Start of Records for this task
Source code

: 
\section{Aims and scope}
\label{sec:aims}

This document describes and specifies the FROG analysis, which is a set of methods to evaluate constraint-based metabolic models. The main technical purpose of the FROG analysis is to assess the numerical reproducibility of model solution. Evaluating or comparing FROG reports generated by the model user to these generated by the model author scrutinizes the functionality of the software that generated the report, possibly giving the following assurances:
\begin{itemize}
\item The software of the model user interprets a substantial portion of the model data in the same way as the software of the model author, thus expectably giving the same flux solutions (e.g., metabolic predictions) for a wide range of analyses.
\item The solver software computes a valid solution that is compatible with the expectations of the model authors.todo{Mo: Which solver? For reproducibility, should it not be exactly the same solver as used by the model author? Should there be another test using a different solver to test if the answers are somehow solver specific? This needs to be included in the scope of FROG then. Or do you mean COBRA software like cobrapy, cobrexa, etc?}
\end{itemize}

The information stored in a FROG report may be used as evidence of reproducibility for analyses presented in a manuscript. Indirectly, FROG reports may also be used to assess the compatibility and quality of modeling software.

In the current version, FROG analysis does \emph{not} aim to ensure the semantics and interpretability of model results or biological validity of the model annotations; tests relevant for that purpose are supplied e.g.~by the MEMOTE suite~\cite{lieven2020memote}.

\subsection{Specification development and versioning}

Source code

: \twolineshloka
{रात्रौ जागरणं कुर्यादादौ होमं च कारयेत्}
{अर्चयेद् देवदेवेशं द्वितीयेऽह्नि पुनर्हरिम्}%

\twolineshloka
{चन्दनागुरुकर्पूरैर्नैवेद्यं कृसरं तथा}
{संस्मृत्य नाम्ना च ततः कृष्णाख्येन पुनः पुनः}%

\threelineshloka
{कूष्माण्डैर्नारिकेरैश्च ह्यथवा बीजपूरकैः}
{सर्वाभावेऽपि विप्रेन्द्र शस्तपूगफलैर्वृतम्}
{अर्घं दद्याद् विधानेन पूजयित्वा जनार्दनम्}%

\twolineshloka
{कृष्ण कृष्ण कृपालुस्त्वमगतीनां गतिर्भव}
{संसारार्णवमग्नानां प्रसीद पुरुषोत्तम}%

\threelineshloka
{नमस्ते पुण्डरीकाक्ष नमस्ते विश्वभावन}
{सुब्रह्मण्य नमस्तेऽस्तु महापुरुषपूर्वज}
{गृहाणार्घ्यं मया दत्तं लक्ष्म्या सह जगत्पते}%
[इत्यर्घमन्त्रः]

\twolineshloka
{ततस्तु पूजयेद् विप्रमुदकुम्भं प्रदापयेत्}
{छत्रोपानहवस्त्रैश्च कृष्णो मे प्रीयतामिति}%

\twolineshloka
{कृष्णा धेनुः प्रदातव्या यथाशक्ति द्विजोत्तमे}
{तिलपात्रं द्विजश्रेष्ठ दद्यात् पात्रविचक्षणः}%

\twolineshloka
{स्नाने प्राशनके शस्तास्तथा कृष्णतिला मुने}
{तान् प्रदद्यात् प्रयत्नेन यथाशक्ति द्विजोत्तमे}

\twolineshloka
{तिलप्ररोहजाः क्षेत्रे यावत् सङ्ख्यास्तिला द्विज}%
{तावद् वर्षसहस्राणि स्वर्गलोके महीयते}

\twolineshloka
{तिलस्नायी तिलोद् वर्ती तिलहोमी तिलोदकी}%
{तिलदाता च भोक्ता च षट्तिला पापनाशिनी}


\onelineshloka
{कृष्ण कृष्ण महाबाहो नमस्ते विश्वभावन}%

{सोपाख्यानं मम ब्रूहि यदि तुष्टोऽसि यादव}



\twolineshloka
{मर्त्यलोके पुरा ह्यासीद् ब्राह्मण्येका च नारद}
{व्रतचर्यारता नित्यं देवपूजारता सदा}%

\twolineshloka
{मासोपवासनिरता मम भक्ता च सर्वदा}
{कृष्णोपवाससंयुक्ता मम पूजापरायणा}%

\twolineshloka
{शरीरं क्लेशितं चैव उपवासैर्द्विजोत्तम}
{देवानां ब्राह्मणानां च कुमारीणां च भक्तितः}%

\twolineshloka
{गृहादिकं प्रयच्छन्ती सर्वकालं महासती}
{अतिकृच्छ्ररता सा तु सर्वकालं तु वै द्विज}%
End of Records for this task
## [Task prompt]
Every line from the data above that contains "analyses" must appear in the answer.

## [Answer section]
\item The software of the model user interprets a substantial portion of the model data in the same way as the software of the model author, thus expectably giving the same flux solutions (e.g., metabolic predictions) for a wide range of analyses.
The information stored in a FROG report may be used as evidence of reproducibility for analyses presented in a manuscript. Indirectly, FROG reports may also be used to assess the compatibility and quality of modeling software.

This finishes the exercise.